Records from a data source
————————
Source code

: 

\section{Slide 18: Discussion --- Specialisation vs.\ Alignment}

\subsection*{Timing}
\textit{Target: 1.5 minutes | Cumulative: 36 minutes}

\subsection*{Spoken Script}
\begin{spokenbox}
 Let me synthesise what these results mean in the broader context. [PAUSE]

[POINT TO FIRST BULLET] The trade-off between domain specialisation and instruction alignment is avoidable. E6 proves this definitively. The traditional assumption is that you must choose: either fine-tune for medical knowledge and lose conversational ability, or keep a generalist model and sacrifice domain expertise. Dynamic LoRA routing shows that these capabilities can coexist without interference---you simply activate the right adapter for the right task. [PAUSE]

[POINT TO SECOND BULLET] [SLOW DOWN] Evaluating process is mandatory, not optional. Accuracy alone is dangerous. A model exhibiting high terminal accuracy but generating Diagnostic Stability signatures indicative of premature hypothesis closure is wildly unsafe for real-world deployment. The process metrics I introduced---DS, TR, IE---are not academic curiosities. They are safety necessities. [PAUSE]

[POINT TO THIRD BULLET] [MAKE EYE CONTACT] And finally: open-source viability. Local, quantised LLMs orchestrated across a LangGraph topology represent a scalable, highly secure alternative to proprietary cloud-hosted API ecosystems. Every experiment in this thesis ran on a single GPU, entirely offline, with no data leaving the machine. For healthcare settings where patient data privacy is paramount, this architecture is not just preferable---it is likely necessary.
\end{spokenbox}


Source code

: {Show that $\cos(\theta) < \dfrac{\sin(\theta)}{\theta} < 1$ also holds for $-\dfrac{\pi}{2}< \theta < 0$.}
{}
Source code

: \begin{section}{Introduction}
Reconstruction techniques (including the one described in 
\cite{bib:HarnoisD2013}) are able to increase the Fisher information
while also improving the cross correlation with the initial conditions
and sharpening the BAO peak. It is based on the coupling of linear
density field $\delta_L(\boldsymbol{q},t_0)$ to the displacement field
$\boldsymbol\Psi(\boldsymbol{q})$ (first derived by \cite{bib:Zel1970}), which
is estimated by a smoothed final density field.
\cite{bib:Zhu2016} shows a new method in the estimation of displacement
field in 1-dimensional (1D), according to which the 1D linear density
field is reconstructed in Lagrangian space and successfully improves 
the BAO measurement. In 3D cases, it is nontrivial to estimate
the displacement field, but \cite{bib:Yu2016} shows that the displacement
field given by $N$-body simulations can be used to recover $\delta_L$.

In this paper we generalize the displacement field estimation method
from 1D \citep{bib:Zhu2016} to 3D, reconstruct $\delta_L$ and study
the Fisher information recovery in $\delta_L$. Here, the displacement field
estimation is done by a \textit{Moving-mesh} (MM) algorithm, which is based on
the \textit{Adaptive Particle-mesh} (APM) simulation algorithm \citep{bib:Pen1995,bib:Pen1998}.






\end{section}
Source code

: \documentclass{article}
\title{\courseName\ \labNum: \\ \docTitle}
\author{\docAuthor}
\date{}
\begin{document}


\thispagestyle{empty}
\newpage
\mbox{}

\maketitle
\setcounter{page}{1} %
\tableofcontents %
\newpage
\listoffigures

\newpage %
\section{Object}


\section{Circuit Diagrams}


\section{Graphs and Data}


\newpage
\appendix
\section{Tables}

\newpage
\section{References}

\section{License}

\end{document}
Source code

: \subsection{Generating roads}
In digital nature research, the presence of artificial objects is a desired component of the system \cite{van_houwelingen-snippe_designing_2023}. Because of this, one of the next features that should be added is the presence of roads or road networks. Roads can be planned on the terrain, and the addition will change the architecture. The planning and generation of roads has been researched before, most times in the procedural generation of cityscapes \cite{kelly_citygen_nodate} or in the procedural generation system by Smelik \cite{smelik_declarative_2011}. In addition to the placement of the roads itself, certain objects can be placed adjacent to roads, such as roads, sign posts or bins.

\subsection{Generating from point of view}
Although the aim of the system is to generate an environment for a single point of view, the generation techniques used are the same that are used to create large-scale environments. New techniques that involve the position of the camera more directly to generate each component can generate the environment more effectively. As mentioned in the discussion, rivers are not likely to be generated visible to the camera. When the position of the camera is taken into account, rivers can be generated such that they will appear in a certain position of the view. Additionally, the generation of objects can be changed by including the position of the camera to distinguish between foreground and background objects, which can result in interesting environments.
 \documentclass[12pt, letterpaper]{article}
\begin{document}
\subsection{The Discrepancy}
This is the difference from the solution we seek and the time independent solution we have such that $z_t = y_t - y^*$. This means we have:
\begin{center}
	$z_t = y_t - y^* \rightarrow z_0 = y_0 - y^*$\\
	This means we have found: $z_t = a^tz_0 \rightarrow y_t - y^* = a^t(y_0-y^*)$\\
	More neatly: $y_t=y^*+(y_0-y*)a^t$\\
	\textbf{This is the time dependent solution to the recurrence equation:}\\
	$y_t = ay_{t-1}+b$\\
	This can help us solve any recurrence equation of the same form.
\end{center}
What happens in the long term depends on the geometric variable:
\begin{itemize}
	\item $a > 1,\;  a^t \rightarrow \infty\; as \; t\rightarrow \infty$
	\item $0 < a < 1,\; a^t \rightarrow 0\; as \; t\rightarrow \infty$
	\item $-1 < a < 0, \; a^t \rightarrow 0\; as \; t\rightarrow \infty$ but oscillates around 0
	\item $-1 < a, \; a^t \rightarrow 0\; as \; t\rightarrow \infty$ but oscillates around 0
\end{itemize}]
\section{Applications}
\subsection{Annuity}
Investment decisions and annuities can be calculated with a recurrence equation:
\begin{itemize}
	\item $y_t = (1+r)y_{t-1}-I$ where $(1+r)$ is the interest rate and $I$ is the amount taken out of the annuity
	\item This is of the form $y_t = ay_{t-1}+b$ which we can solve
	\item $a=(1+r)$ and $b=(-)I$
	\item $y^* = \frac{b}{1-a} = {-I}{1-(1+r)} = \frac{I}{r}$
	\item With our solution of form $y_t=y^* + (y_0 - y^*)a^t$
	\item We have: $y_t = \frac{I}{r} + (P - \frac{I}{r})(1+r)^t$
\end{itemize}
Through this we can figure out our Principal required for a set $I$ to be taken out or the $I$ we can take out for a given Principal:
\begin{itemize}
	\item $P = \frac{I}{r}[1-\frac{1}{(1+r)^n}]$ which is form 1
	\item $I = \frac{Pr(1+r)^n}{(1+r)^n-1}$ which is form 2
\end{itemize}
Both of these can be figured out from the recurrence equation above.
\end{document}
————————
§ EXERCISE DESCRIPTION
The records above need to be written out once more, exactly.

§ ANSWER FOR THE TASK
Source code

: 

\section{Slide 18: Discussion --- Specialisation vs.\ Alignment}

\subsection*{Timing}
\textit{Target: 1.5 minutes | Cumulative: 36 minutes}

\subsection*{Spoken Script}
\begin{spokenbox}
 Let me synthesise what these results mean in the broader context. [PAUSE]

[POINT TO FIRST BULLET] The trade-off between domain specialisation and instruction alignment is avoidable. E6 proves this definitively. The traditional assumption is that you must choose: either fine-tune for medical knowledge and lose conversational ability, or keep a generalist model and sacrifice domain expertise. Dynamic LoRA routing shows that these capabilities can coexist without interference---you simply activate the right adapter for the right task. [PAUSE]

[POINT TO SECOND BULLET] [SLOW DOWN] Evaluating process is mandatory, not optional. Accuracy alone is dangerous. A model exhibiting high terminal accuracy but generating Diagnostic Stability signatures indicative of premature hypothesis closure is wildly unsafe for real-world deployment. The process metrics I introduced---DS, TR, IE---are not academic curiosities. They are safety necessities. [PAUSE]

[POINT TO THIRD BULLET] [MAKE EYE CONTACT] And finally: open-source viability. Local, quantised LLMs orchestrated across a LangGraph topology represent a scalable, highly secure alternative to proprietary cloud-hosted API ecosystems. Every experiment in this thesis ran on a single GPU, entirely offline, with no data leaving the machine. For healthcare settings where patient data privacy is paramount, this architecture is not just preferable---it is likely necessary.
\end{spokenbox}


Source code

: {Show that $\cos(\theta) < \dfrac{\sin(\theta)}{\theta} < 1$ also holds for $-\dfrac{\pi}{2}< \theta < 0$.}
{}
Source code

: \begin{section}{Introduction}
Reconstruction techniques (including the one described in 
\cite{bib:HarnoisD2013}) are able to increase the Fisher information
while also improving the cross correlation with the initial conditions
and sharpening the BAO peak. It is based on the coupling of linear
density field $\delta_L(\boldsymbol{q},t_0)$ to the displacement field
$\boldsymbol\Psi(\boldsymbol{q})$ (first derived by \cite{bib:Zel1970}), which
is estimated by a smoothed final density field.
\cite{bib:Zhu2016} shows a new method in the estimation of displacement
field in 1-dimensional (1D), according to which the 1D linear density
field is reconstructed in Lagrangian space and successfully improves 
the BAO measurement. In 3D cases, it is nontrivial to estimate
the displacement field, but \cite{bib:Yu2016} shows that the displacement
field given by $N$-body simulations can be used to recover $\delta_L$.

In this paper we generalize the displacement field estimation method
from 1D \citep{bib:Zhu2016} to 3D, reconstruct $\delta_L$ and study
the Fisher information recovery in $\delta_L$. Here, the displacement field
estimation is done by a \textit{Moving-mesh} (MM) algorithm, which is based on
the \textit{Adaptive Particle-mesh} (APM) simulation algorithm \citep{bib:Pen1995,bib:Pen1998}.






\end{section}
Source code

: \documentclass{article}
\title{\courseName\ \labNum: \\ \docTitle}
\author{\docAuthor}
\date{}
\begin{document}


\thispagestyle{empty}
\newpage
\mbox{}

\maketitle
\setcounter{page}{1} %
\tableofcontents %
\newpage
\listoffigures

\newpage %
\section{Object}


\section{Circuit Diagrams}


\section{Graphs and Data}


\newpage
\appendix
\section{Tables}

\newpage
\section{References}

\section{License}

\end{document}
Source code

: \subsection{Generating roads}
In digital nature research, the presence of artificial objects is a desired component of the system \cite{van_houwelingen-snippe_designing_2023}. Because of this, one of the next features that should be added is the presence of roads or road networks. Roads can be planned on the terrain, and the addition will change the architecture. The planning and generation of roads has been researched before, most times in the procedural generation of cityscapes \cite{kelly_citygen_nodate} or in the procedural generation system by Smelik \cite{smelik_declarative_2011}. In addition to the placement of the roads itself, certain objects can be placed adjacent to roads, such as roads, sign posts or bins.

\subsection{Generating from point of view}
Although the aim of the system is to generate an environment for a single point of view, the generation techniques used are the same that are used to create large-scale environments. New techniques that involve the position of the camera more directly to generate each component can generate the environment more effectively. As mentioned in the discussion, rivers are not likely to be generated visible to the camera. When the position of the camera is taken into account, rivers can be generated such that they will appear in a certain position of the view. Additionally, the generation of objects can be changed by including the position of the camera to distinguish between foreground and background objects, which can result in interesting environments.
 \documentclass[12pt, letterpaper]{article}
\begin{document}
\subsection{The Discrepancy}
This is the difference from the solution we seek and the time independent solution we have such that $z_t = y_t - y^*$. This means we have:
\begin{center}
	$z_t = y_t - y^* \rightarrow z_0 = y_0 - y^*$\\
	This means we have found: $z_t = a^tz_0 \rightarrow y_t - y^* = a^t(y_0-y^*)$\\
	More neatly: $y_t=y^*+(y_0-y*)a^t$\\
	\textbf{This is the time dependent solution to the recurrence equation:}\\
	$y_t = ay_{t-1}+b$\\
	This can help us solve any recurrence equation of the same form.
\end{center}
What happens in the long term depends on the geometric variable:
\begin{itemize}
	\item $a > 1,\;  a^t \rightarrow \infty\; as \; t\rightarrow \infty$
	\item $0 < a < 1,\; a^t \rightarrow 0\; as \; t\rightarrow \infty$
	\item $-1 < a < 0, \; a^t \rightarrow 0\; as \; t\rightarrow \infty$ but oscillates around 0
	\item $-1 < a, \; a^t \rightarrow 0\; as \; t\rightarrow \infty$ but oscillates around 0
\end{itemize}]
\section{Applications}
\subsection{Annuity}
Investment decisions and annuities can be calculated with a recurrence equation:
\begin{itemize}
	\item $y_t = (1+r)y_{t-1}-I$ where $(1+r)$ is the interest rate and $I$ is the amount taken out of the annuity
	\item This is of the form $y_t = ay_{t-1}+b$ which we can solve
	\item $a=(1+r)$ and $b=(-)I$
	\item $y^* = \frac{b}{1-a} = {-I}{1-(1+r)} = \frac{I}{r}$
	\item With our solution of form $y_t=y^* + (y_0 - y^*)a^t$
	\item We have: $y_t = \frac{I}{r} + (P - \frac{I}{r})(1+r)^t$
\end{itemize}
Through this we can figure out our Principal required for a set $I$ to be taken out or the $I$ we can take out for a given Principal:
\begin{itemize}
	\item $P = \frac{I}{r}[1-\frac{1}{(1+r)^n}]$ which is form 1
	\item $I = \frac{Pr(1+r)^n}{(1+r)^n-1}$ which is form 2
\end{itemize}
Both of these can be figured out from the recurrence equation above.
\end{document}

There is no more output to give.